As individuals search for convenience and technological advancements, they must come to terms that they will need to give up some of their personal data for the betterment of the algorithmic model. This trade-off is also known as the “Privacy Paradox”.

Federated learning flips the centralized training model on its head and creates a decentralized model in which users’ data never leaves their devices to train a model. Instead, models are deployed to users’ devices where they are trained. Once trained, those models are aggregated and transmitted back to the server model which learns from those trained models, instead of the data itself. 

There are many applications of federated learning. The most well-known use-case is Google’s GBoard, a keyboard software used for predictive text. Rather than uploading every word typed on the keyboard to its server to train its model, Google sends a model to the user’s device. That model is trained directly on the device. It is then aggregated with other models and sent back to the central server model. Google’s GBoard does not collect individuals’ data because the data never leaves their devices. This decentralized method is a true example of a positive-sum, where all parties win; a well-illustrated example of Privacy by Design.  

The Traditional Machine Learning Model and its Privacy Challenges 

The most common “centralized” machine learning model involves a central server that receives anonymized data from end-user sensor devices. The central model which processes the data reveals insights about the data and is trained on those insights. Generally, the more data that is processed, the more accurate the model becomes. End-users benefit from the accurate model (or algorithm) by gaining the convenience of receiving relevant newsfeeds, getting traffic directions, or relevant advertisements. While end-users benefit from a customized experience, consumers have expressed an uneasy sentiment about sharing their data. There is a concern that their data will be used for a secondary purpose for which they have little or no control over. 

The Privacy-Centric Mechanics of Federated Learning

Instead of a centralized model, federated learning relies on a decentralized model whereby a model is transferred to end-user devices. The model is trained and augmented by the data directly on the device. The trained model is then aggregated with other devices’ models and collectively they are transmitted back to the ultimate model in the server. The server model is trained by the aggregated models, which do not contain personal data because the data never leaves the device.

Once the server model is updated and improved upon, it will be tested on end-users who will receive a new model from the server. That model will once again be trained and augmented by the local data on the device. The model will once again return to the server model and the cycle continues. 

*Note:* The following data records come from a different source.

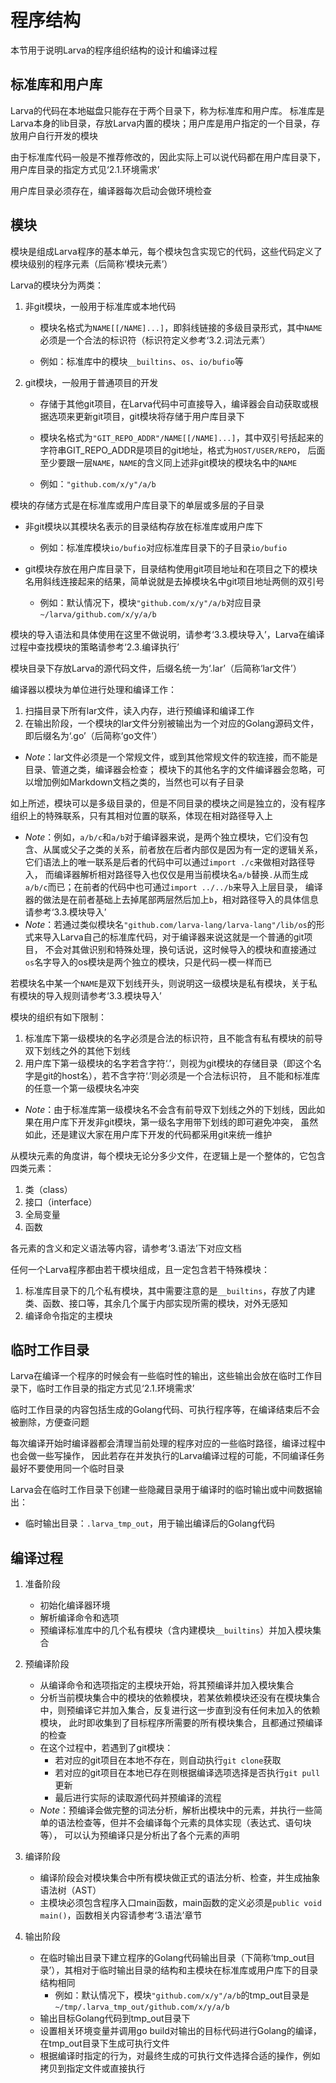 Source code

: # **程序结构**

本节用于说明Larva的程序组织结构的设计和编译过程

## **标准库和用户库**

Larva的代码在本地磁盘只能存在于两个目录下，称为标准库和用户库。
标准库是Larva本身的lib目录，存放Larva内置的模块；用户库是用户指定的一个目录，存放用户自行开发的模块

由于标准库代码一般是不推荐修改的，因此实际上可以说代码都在用户库目录下，用户库目录的指定方式见‘2.1.环境需求’

用户库目录必须存在，编译器每次启动会做环境检查

## **模块**

模块是组成Larva程序的基本单元，每个模块包含实现它的代码，这些代码定义了模块级别的程序元素（后简称‘模块元素’）

Larva的模块分为两类：
1. 非git模块，一般用于标准库或本地代码
    * 模块名格式为`NAME[[/NAME]...]`，即斜线链接的多级目录形式，其中`NAME`必须是一个合法的标识符（标识符定义参考‘3.2.词法元素’）

    * 例如：标准库中的模块`__builtins`、`os`、`io/bufio`等

1. git模块，一般用于普通项目的开发
    * 存储于其他git项目，在Larva代码中可直接导入，编译器会自动获取或根据选项来更新git项目，git模块将存储于用户库目录下

    * 模块名格式为`"GIT_REPO_ADDR"/NAME[[/NAME]...]`，其中双引号括起来的字符串GIT_REPO_ADDR是项目的git地址，格式为`HOST/USER/REPO`，
    后面至少要跟一层`NAME`，`NAME`的含义同上述非git模块的模块名中的`NAME`

    * 例如：`"github.com/x/y"/a/b`

模块的存储方式是在标准库或用户库目录下的单层或多层的子目录
* 非git模块以其模块名表示的目录结构存放在标准库或用户库下
    * 例如：标准库模块`io/bufio`对应标准库目录下的子目录`io/bufio`

* git模块存放在用户库目录下，目录结构使用git项目地址和在项目之下的模块名用斜线连接起来的结果，简单说就是去掉模块名中git项目地址两侧的双引号
    * 例如：默认情况下，模块`"github.com/x/y"/a/b`对应目录`~/larva/github.com/x/y/a/b`

模块的导入语法和具体使用在这里不做说明，请参考‘3.3.模块导入’，Larva在编译过程中查找模块的策略请参考‘2.3.编译执行’

模块目录下存放Larva的源代码文件，后缀名统一为‘.lar’（后简称‘lar文件’）

编译器以模块为单位进行处理和编译工作：
1. 扫描目录下所有lar文件，读入内存，进行预编译和编译工作
1. 在输出阶段，一个模块的lar文件分别被输出为一个对应的Golang源码文件，即后缀名为‘.go’（后简称‘go文件’）
* *Note*：lar文件必须是一个常规文件，或到其他常规文件的软连接，而不能是目录、管道之类，编译器会检查；
模块下的其他名字的文件编译器会忽略，可以增加例如Markdown文档之类的，当然也可以有子目录

如上所述，模块可以是多级目录的，但是不同目录的模块之间是独立的，没有程序组织上的特殊联系，只有其相对位置的联系，体现在相对路径导入上
* *Note*：例如，`a/b/c`和`a/b`对于编译器来说，是两个独立模块，它们没有包含、从属或父子之类的关系，前者放在后者内部仅是因为有一定的逻辑关系，
它们语法上的唯一联系是后者的代码中可以通过`import ./c`来做相对路径导入，
而编译器解析相对路径导入也仅仅是用当前模块名`a/b`替换`.`从而生成`a/b/c`而已；在前者的代码中也可通过`import ../../b`来导入上层目录，
编译器的做法是在前者基础上去掉尾部两层然后加上`b`，相对路径导入的具体信息请参考‘3.3.模块导入’
* *Note*：若通过类似模块名`"github.com/larva-lang/larva-lang"/lib/os`的形式来导入Larva自己的标准库代码，对于编译器来说这就是一个普通的git项目，
不会对其做识别和特殊处理，换句话说，这时候导入的模块和直接通过`os`名字导入的os模块是两个独立的模块，只是代码一模一样而已

若模块名中某一个`NAME`是双下划线开头，则说明这一级模块是私有模块，关于私有模块的导入规则请参考‘3.3.模块导入’

模块的组织有如下限制：
1. 标准库下第一级模块的名字必须是合法的标识符，且不能含有私有模块的前导双下划线之外的其他下划线
1. 用户库下第一级模块的名字若含字符‘.’，则视为git模块的存储目录（即这个名字是git的host名），若不含字符‘.’则必须是一个合法标识符，
且不能和标准库的任意一个第一级模块名冲突
* *Note*：由于标准库第一级模块名不会含有前导双下划线之外的下划线，因此如果在用户库下开发非git模块，第一级名字用带下划线的即可避免冲突，
虽然如此，还是建议大家在用户库下开发的代码都采用git来统一维护

从模块元素的角度讲，每个模块无论分多少文件，在逻辑上是一个整体的，它包含四类元素：
1. 类（class）
2. 接口（interface）
3. 全局变量
4. 函数

各元素的含义和定义语法等内容，请参考‘3.语法’下对应文档

任何一个Larva程序都由若干模块组成，且一定包含若干特殊模块：

1. 标准库目录下的几个私有模块，其中需要注意的是`__builtins`，存放了内建类、函数、接口等，其余几个属于内部实现所需的模块，对外无感知
1. 编译命令指定的主模块

## **临时工作目录**

Larva在编译一个程序的时候会有一些临时性的输出，这些输出会放在临时工作目录下，临时工作目录的指定方式见‘2.1.环境需求’

临时工作目录的内容包括生成的Golang代码、可执行程序等，在编译结束后不会被删除，方便查问题

每次编译开始时编译器都会清理当前处理的程序对应的一些临时路径，编译过程中也会做一些写操作，
因此若存在并发执行的Larva编译过程的可能，不同编译任务最好不要使用同一个临时目录

Larva会在临时工作目录下创建一些隐藏目录用于编译时的临时输出或中间数据输出：
* 临时输出目录：`.larva_tmp_out`，用于输出编译后的Golang代码

## **编译过程**

1. 准备阶段
    * 初始化编译器环境
    * 解析编译命令和选项
    * 预编译标准库中的几个私有模块（含内建模块`__builtins`）并加入模块集合

2. 预编译阶段
    * 从编译命令和选项指定的主模块开始，将其预编译并加入模块集合
    * 分析当前模块集合中的模块的依赖模块，若某依赖模块还没有在模块集合中，则预编译它并加入集合，反复进行这一步直到没有任何未加入的依赖模块，
    此时即收集到了目标程序所需要的所有模块集合，且都通过预编译的检查
    * 在这个过程中，若遇到了git模块：
        * 若对应的git项目在本地不存在，则自动执行`git clone`获取
        * 若对应的git项目在本地已存在则根据编译选项选择是否执行`git pull`更新
        * 最后进行实际的读取源代码并预编译的流程
    * *Note*：预编译会做完整的词法分析，解析出模块中的元素，并执行一些简单的语法检查等，但并不会编译每个元素的具体实现（表达式、语句块等），
    可以认为预编译只是分析出了各个元素的声明

3. 编译阶段
    * 编译阶段会对模块集合中所有模块做正式的语法分析、检查，并生成抽象语法树（AST）
    * 主模块必须包含程序入口main函数，main函数的定义必须是`public void main()`，函数相关内容请参考‘3.语法’章节

4. 输出阶段
    * 在临时输出目录下建立程序的Golang代码输出目录（下简称‘tmp_out目录’），其相对于临时输出目录的结构和主模块在标准库或用户库下的目录结构相同
        * 例如：默认情况下，模块`"github.com/x/y"/a/b`的tmp_out目录是`~/tmp/.larva_tmp_out/github.com/x/y/a/b`
    * 输出目标Golang代码到tmp_out目录下
    * 设置相关环境变量并调用go build对输出的目标代码进行Golang的编译，在tmp_out目录下生成可执行文件
    * 根据编译时指定的行为，对最终生成的可执行文件选择合适的操作，例如拷贝到指定文件或直接执行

Federated learning also has various levels of security built into its design. The server, which collects device-level models, only accepts encrypted model data without a key. To avoid a “man-in-the-middle attack” during transmission where data may be reverse engineered, a Secure Aggregation protocol is incorporated.  Secure Aggregation works by aggregating end-users’ unique models and encrypting the aggregation of models. Decryption of end-users’ models can only be performed in aggregate, ensuring that even the server host cannot view any end-user data. To further prevent the risk of re-identification and enhance user privacy, unique data contributed by a device, which may risk revealing personal data, is masked by adding noise before it is transmitted to the central service. This process is also known as Differential Privacy. 

Conclusion

Federated learning can develop models both for personalized uses or for global-scale adoption. Multiple federated learning use-cases have been identified such as Google’s GBoard, autonomous vehicles, healthcare as well as the adtech industry which has to rethink its business model now that third party cookies will be obsolete. Although a relatively new concept that still needs to be improved upon and explored with other use-cases, federated learning is a positive step forward to providing users with the convenience they want while still balancing it with user privacy. Federated learning is a positive step forward towards Privacy by Design.